Controller vs Processor Scope
Your scope must clearly state your role(s):
Controller Scope
When you determine purposes and means of processing:
- Employee data (you're the controller)
- Customer data for your own services
- Marketing and sales data
- Business contact data
Processor Scope
When you process on behalf of others:
- Customer data you host/process for clients
- SaaS platform data belonging to customers
- Managed service data
Dual Role
Many organizations act as both:
- Controller for: Employee data, business operations
- Processor for: Customer data in products/services
Your certificate scope statement should specify: "Acting as PII Controller and/or PII Processor for [specified activities]"
Valid Exclusions
ISO 27701 allows certain exclusions, but they must be justified:
Legitimate Exclusions
- No PII Processing: Business units or activities that don't handle personal data
- Anonymized Data Only: Activities using fully anonymized datasets
- Third-Party Responsibility: Processing fully controlled by another party
- Out of Regulatory Scope: Processing not subject to privacy regulations
Invalid Exclusions
- Excluding processing just because it's difficult to control
- Excluding high-risk processing to avoid controls
- Excluding processing that's obviously relevant to customers
- Excluding controls that are "too hard" to implement
Auditors will scrutinize exclusions carefully.
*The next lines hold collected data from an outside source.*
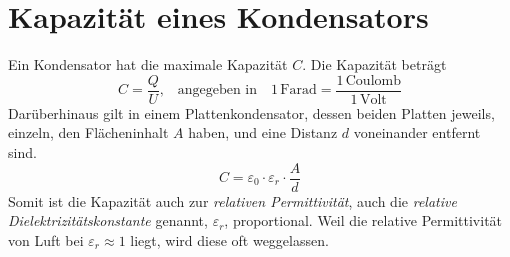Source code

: \documentclass{article}
\begin{document}
\section{Kapazität eines Kondensators}
Ein Kondensator hat die maximale Kapazität $C$. Die Kapazität beträgt
\[
 C = \frac{Q}{U} \text{,}
 \quad \text{angegeben in} \quad
 1 \,\text{Farad} = \frac{1 \,\text{Coulomb}}{1 \,\text{Volt}} 
\]
Darüberhinaus gilt in einem Plattenkondensator, dessen beiden Platten jeweils, einzeln, den Flächeninhalt $A$ haben, und eine Distanz $d$ voneinander entfernt sind.
\[
 C = \varepsilon_0 \cdot \varepsilon_r \cdot \frac{A}{d} 
\]
Somit ist die Kapazität auch zur \emph{relativen Permittivität}, auch die \emph{relative Dielektrizitätskonstante} genannt, $\varepsilon_r$, proportional. Weil die relative Permittivität von Luft bei $\varepsilon_r \approx 1$ liegt, wird diese oft weggelassen.
\end{document}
Each must be justified with clear rationale. If exclusions undermine the integrity of your privacy claims, certification may be affected.
Documenting Scope
Your scope documentation should include:
Scope Statement Elements
- Organization Identity: Legal entity name and registration
- Relationship to ISMS: How PIMS relates to ISO 27001 scope
- Processing Activities: What processing is covered
- PII Categories: Types of personal data
- Data Subjects: Whose data
- Roles: Controller and/or processor
- Products/Services: What's covered
- Locations: Where processing occurs
- Exclusions: What's not covered and why
- Interfaces: Boundaries and handoffs
Example Scope Statement
"The Privacy Information Management System (PIMS) of [Company Name] covers the processing of personal information as a PII Processor for the provision of [Product/Service Name] cloud platform services to enterprise customers, and as a PII Controller for employee and business contact data supporting those services. Processing occurs at [Location] with data hosted in [Cloud Region]. Subprocessors include [List] under documented agreements. The PIMS operates as an extension to the ISO 27001:2022 certified ISMS (Certificate #XXX)."